Yes, reactions differ. I have a loved one, male, whom I often admire for his kindness and generosity. On the other hand, often enough his reactions to things leave me open mouthed and reeling. Last night I told him about my friend’s relative, displaced by Katrina.

“Well, surely he has insurance,” was about as far as his heart/mind would take him. It’s just stupid. If he does have flood insurance, how fast are those checks going to get cut, anyway? And what about the stress, the emotional toll, the being away from work? The loss of income? How about not being about to find out news about any of your friends? Wondering if they’re lost, trapped, dead? Maybe my guy has the attitude that if someone is dumb enough to live in New Orleans without flood insurance, dumb enough to not have plenty of savings put by for disasters, etc., that s/he deserves whatever hardship s/he suffers? This is the height of Puritan arrogance, for Christ sakes. The ‘ole Blessed Be the Hard Workers and Everyone Else Is Going To Hell doctrine. Total Morals a la Americana. The thing is, my guy believes himself to be as far from Puritan as possible. Funny.
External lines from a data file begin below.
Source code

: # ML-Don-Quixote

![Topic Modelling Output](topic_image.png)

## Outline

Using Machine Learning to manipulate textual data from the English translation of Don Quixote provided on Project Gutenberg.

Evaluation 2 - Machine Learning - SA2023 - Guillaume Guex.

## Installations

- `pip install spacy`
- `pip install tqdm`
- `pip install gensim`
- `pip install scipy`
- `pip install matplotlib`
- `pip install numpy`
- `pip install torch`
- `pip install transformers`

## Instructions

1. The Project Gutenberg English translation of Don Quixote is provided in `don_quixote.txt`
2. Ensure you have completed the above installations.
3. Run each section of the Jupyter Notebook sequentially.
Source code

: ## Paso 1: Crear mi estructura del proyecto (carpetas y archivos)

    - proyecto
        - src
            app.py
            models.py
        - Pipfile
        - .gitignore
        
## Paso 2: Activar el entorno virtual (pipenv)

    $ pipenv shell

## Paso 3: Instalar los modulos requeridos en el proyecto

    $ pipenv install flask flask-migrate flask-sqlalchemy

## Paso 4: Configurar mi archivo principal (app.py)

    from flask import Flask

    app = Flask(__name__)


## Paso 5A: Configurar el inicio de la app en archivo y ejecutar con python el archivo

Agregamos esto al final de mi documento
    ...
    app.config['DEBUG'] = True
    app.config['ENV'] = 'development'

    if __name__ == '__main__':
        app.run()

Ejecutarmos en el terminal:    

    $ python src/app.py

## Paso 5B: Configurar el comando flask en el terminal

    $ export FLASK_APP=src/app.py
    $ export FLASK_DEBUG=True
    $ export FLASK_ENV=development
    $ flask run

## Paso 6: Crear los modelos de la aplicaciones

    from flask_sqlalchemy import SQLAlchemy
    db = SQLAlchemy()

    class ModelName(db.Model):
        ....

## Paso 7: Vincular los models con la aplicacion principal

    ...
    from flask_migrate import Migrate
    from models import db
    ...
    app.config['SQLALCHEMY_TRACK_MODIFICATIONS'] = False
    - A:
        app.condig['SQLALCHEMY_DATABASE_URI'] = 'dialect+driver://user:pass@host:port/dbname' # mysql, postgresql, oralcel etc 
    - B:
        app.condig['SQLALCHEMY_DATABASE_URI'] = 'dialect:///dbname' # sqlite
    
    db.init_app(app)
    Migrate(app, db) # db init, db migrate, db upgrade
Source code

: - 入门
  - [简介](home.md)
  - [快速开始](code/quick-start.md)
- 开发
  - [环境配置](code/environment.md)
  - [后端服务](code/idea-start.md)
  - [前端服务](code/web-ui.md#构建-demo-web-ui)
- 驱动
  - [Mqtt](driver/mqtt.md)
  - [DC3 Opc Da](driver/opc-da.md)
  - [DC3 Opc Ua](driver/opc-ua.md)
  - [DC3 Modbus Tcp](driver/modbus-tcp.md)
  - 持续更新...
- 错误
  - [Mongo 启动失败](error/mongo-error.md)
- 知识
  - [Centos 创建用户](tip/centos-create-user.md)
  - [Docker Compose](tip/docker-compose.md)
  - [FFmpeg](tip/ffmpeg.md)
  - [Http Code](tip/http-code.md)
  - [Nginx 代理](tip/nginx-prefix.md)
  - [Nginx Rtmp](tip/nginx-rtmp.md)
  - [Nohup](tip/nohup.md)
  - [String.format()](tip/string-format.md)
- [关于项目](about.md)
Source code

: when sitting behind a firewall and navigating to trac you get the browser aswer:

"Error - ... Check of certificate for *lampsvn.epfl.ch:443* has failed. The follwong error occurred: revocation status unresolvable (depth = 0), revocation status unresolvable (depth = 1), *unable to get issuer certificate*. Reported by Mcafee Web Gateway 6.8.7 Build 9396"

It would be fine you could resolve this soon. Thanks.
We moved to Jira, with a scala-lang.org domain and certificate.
I don’t know. Maybe it’s related to his alcoholism (not active), like it’s some form of denial. Everyone is ok. Everything will be ok as long as I don’t watch/listen/think too much. Or feel.

Times like this, I wonder: what am I doing? Why do I spend so much time wishing he would marry me? What in the world am I looking for in a mate, anyway? Isn’t compassion right up there at the top of the list, with honesty and kindness? Isn’t compassion under fire, compassion before the facts are in, compassion when disdain or dismissal would be far easier more virtuous or full of heart or whatever than compassion only for those whose Deep Correctness is obvious?

People aren’t perfect, I know. But at times like these we should all of us who are warm and dry and fed try, really, to be as perfect (to one another) as possible.